(Plain-text document sources)

== == ==

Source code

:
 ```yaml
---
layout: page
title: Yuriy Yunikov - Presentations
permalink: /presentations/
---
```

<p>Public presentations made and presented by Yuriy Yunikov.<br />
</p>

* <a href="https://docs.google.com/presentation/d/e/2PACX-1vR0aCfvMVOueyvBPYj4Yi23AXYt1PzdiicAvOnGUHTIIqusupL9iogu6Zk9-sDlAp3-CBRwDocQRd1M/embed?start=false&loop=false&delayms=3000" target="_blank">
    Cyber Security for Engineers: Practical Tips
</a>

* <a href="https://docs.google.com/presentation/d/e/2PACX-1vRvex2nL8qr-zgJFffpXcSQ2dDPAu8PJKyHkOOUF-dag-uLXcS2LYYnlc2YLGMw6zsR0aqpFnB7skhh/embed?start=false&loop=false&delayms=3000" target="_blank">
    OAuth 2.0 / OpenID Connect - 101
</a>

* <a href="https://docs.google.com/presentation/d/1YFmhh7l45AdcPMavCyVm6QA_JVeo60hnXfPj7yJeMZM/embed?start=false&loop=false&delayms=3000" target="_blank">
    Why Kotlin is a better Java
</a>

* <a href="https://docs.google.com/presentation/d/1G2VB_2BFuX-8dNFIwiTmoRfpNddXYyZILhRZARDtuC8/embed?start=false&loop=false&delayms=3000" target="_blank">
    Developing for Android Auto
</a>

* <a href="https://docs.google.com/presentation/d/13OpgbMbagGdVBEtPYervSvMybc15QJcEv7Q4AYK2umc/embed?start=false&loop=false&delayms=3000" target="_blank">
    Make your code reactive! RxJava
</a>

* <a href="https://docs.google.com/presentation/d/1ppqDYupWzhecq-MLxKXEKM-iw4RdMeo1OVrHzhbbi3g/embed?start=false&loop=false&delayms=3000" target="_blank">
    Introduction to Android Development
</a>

== == ==

If a line contains the word "start", count it; give the total for the entries above and nothing else.

6